Primary progressive aphasia is a cruel disease.

It can affect your ability to speak, remember, and possibly take away your motor skills.

“During this horrible illness she endured,” said the preacher. “His trust and faith in his God never wavered. She knew his blessings and rested in him during difficult times. She knew her earthly blessings, and the blessings that awaited her in heaven far exceeded the struggles of the past few years.

“She was a woman of strong faith who feared the Lord, which means she was in awe of who he was as the creator of the world… the one who gave her this life and a savior in Jesus Christ. Brenda’s faith made her the person we loved, admired and could make us laugh about. Her faith guided her to treat you as she wanted to be treated and loved. She praised her Lord. Even then, she could barely utter a word, she was singing.

Brenda Heath Wilson passed away on August 29, her family by her side.
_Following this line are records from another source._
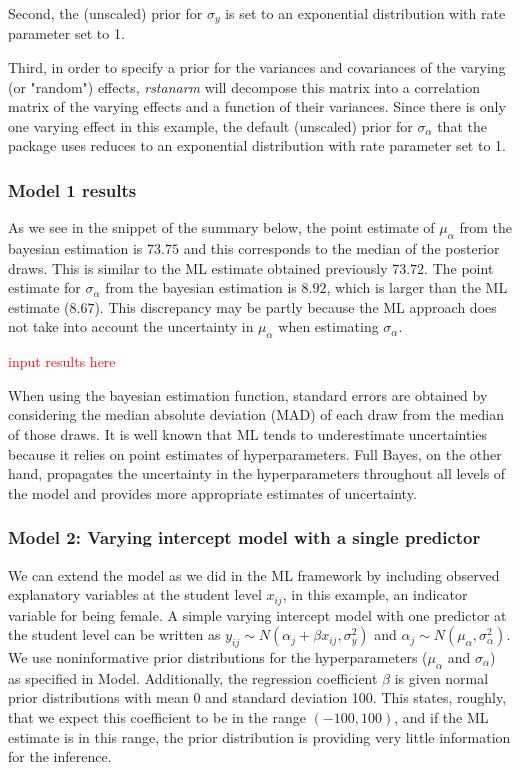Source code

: Second, the (unscaled) prior for $\sigma_{y}$ is set to an exponential distribution with rate parameter set to 1.

Third, in order to specify a prior for the variances and covariances of the varying (or "random") effects, \textit{rstanarm} will decompose this matrix into a correlation matrix of the varying effects and a function of their variances.  Since there is only one varying effect in this example, the default (unscaled) prior for $\sigma_{\alpha}$ that the package uses reduces to an exponential distribution with rate parameter set to 1.

\subsubsection*{Model 1 results}  
As we see in the snippet of the summary below, the point estimate of $\mu_{\alpha}$ from the bayesian estimation is $73.75$ and this corresponds to the median of the posterior draws.  This is similar to the ML estimate obtained previously $73.72$.  The point estimate for $\sigma_{\alpha}$ from the bayesian estimation is $8.92$, which is larger than the ML estimate ($8.67$). This discrepancy may be partly because the ML approach does not take into account the uncertainty in $\mu_{\alpha}$ when estimating $\sigma_{\alpha}$.

\textcolor{red}{input results here}

When using the bayesian estimation function, standard errors are obtained by considering the median absolute deviation (MAD) of each draw from the median of those draws.  It is well known that ML tends to underestimate uncertainties because it relies on point estimates of hyperparameters. Full Bayes, on the other hand, propagates the uncertainty in the hyperparameters throughout all levels of the model and provides more appropriate estimates of uncertainty.

\subsubsection*{Model 2: Varying intercept model with a single predictor}
We can extend the model as we did in the ML framework by including observed explanatory variables at the student level $x_{ij}$, in this example, an indicator variable for being female. A simple varying intercept model with one predictor at the student level can be written as $y_{ij} \sim N(\alpha_{j} + \beta x_{ij}, \sigma_{y}^{2})$ and $\alpha_{j} \sim N(\mu_{\alpha}, \sigma_{\alpha}^{2})$. We use noninformative prior distributions for the hyperparameters ($\mu_{\alpha}$ and $\sigma_{\alpha}$) as specified in Model. Additionally, the regression coefficient $\beta$ is given normal prior distributions with mean 0 and standard deviation 100. This states, roughly, that we expect this coefficient to be in the range $(-100, 100)$, and if the ML estimate is in this range, the prior distribution is providing very little information for the inference.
She was 75 years old.

“She loved,” says Betty Moore, “and she knew she was loved.”

In her last years there were trips to Betty Moore’s farm in Wade, where Brenda Wilson loved the scenery and being with her sister Phyllis Highsmith and brother Johnny Heath in what was “the place happy” by Brenda Wilson during these tender Wednesday afternoons.

“She was larger than life,” says Phyllis Highsmith. “She had a spirit. She was my hero. She paved the way for me when we were little and teenagers. She was my protector. I was her biggest fan, and she was mine. She taught me how to dance and how to do makeup. She gave me confidence. She made me want to be a better person. She had so many wonderful qualities. Behind all that beauty and poise and grace, she could go from that beauty queen smile to a Hee-Haw moment. I am so grateful to God who chose her to be my sister.


A daughter stood tall and solemn on this celebrated and remembered day in a mother’s life.

“I thought Mom would live to be 90,” Heather Wilson Tuttle told us. “She fought so hard until the end. ‘Because you loved me’, the song came out the other day. It sums up how I feel about her. ‘You were my strength…I’m everything what I am because you loved me.”

There would be no final farewell.

“I’m not saying goodbye, mom,” a girl would say. “I say I’ll see you later.”

Bill Kirby Jr. can be reached at or 910-624-1961.